Ich empfehle ihnen einen Besuch in den Heimen, schnell werden sie zu dem Schluss kommen, dass die Lebensbedingungen dort für alle Betroffenen unzumutbar sind.
Der sächsische Ausländerbeauftrage Martin Gillo (CDU) forderte in seinen „Sieben Anregungen für ein weltoffeneres Sachsen“ unlängst die Ausweitung der dezentralen Unterbringung. Mit dem heutigen Beschluss können wir dieser Forderung und unserer kommunalen Verantwortung für die Menschenwürde von Asylsuchenden Leben verleihen. Andere Kommunen und Bundesländer – zb Berlin, Leverkusen oder Cottbus – haben hier bereits Massstäbe gesetzt.
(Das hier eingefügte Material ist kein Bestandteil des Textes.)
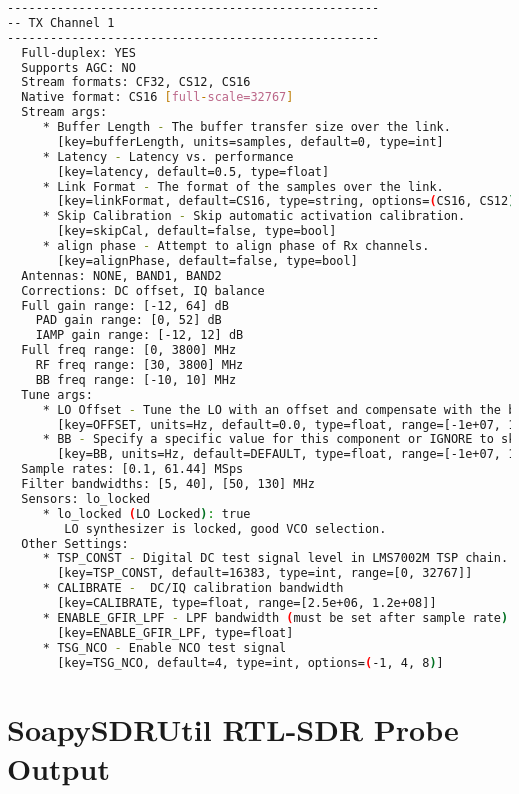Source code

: \begin{appendices}
\begin{lstlisting}[language=bash, caption={SoapySDRUtil Probe Output for LimeSDR}, label={lst: soapyProbe}]
----------------------------------------------------
-- TX Channel 1
----------------------------------------------------
  Full-duplex: YES
  Supports AGC: NO
  Stream formats: CF32, CS12, CS16
  Native format: CS16 [full-scale=32767]
  Stream args:
     * Buffer Length - The buffer transfer size over the link.
       [key=bufferLength, units=samples, default=0, type=int]
     * Latency - Latency vs. performance
       [key=latency, default=0.5, type=float]
     * Link Format - The format of the samples over the link.
       [key=linkFormat, default=CS16, type=string, options=(CS16, CS12)]
     * Skip Calibration - Skip automatic activation calibration.
       [key=skipCal, default=false, type=bool]
     * align phase - Attempt to align phase of Rx channels.
       [key=alignPhase, default=false, type=bool]
  Antennas: NONE, BAND1, BAND2
  Corrections: DC offset, IQ balance
  Full gain range: [-12, 64] dB
    PAD gain range: [0, 52] dB
    IAMP gain range: [-12, 12] dB
  Full freq range: [0, 3800] MHz
    RF freq range: [30, 3800] MHz
    BB freq range: [-10, 10] MHz
  Tune args:
     * LO Offset - Tune the LO with an offset and compensate with the baseband CORDIC.
       [key=OFFSET, units=Hz, default=0.0, type=float, range=[-1e+07, 1e+07]]
     * BB - Specify a specific value for this component or IGNORE to skip tuning it.
       [key=BB, units=Hz, default=DEFAULT, type=float, range=[-1e+07, 1e+07], options=(DEFAULT, IGNORE)]
  Sample rates: [0.1, 61.44] MSps
  Filter bandwidths: [5, 40], [50, 130] MHz
  Sensors: lo_locked
     * lo_locked (LO Locked): true
        LO synthesizer is locked, good VCO selection.
  Other Settings:
     * TSP_CONST - Digital DC test signal level in LMS7002M TSP chain.
       [key=TSP_CONST, default=16383, type=int, range=[0, 32767]]
     * CALIBRATE -  DC/IQ calibration bandwidth
       [key=CALIBRATE, type=float, range=[2.5e+06, 1.2e+08]]
     * ENABLE_GFIR_LPF - LPF bandwidth (must be set after sample rate)
       [key=ENABLE_GFIR_LPF, type=float]
     * TSG_NCO - Enable NCO test signal
       [key=TSG_NCO, default=4, type=int, options=(-1, 4, 8)]


\end{lstlisting}

\section{SoapySDRUtil RTL-SDR Probe Output}
\begin{lstlisting}[language=bash, caption={SoapySDRUtil Probe Output for RTL-SDR}, label={lst: soapyProbeRTL}]


\end{lstlisting}
\end{appendices}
Die Proteste gegen die Neuerrichtung des Heims in der Wodanstraße haben noch etwas gezeigt: nämlich dass Kommunikation und Transparenz in der Arbeitsweise der Stadtverwaltung dringend von Nöten sind. Insbesondere wenn es um die Lebensbedingungen von Menschen geht, darf nicht über den Kopf der Betroffenen und deren Lobby hinweg geplant und entschieden werden. Darum schlagen wir in Beschlusspunkt 2 des Antrages vor, Akteure der Flüchtlingsarbeit, die die Bedürfnisse und Lebenslagen der Betroffenen am Besten kennen, sowie den städtischen Migrantenbeirat in die Konzepterarbeitung und Umsetzung einzubeziehen.

Dass seitens dieser Akteure großes Interesse an der Verbesserung der Wohnsituation von Asylsuchenden gelegen ist, zeigt das von 20 Vereinen und Initiativen unterzeichnete Bündnispapier für ein menschenwürdiges Wohnen, das allen Fraktion zuging.
Darin heisst es „Wir appellieren an die Stadträtinnen und Stadträte, im Interesse der Asylsuchenden und der Bewohner/innen der Stadt, die Möglichkeiten der breiten Zusammenarbeit zu nutzen, gemeinsam ein Unterbringungskonzept zu erstellen und eine bestmögliche Lösung herbeizuführen. Zumal Leipzig eine weltoffene Stadt ist und bleiben soll.“ In diesem Sinne bitte ich Sie herzlich um Zustimmung zum gemeinsamen Antrag von Grünen und Linken.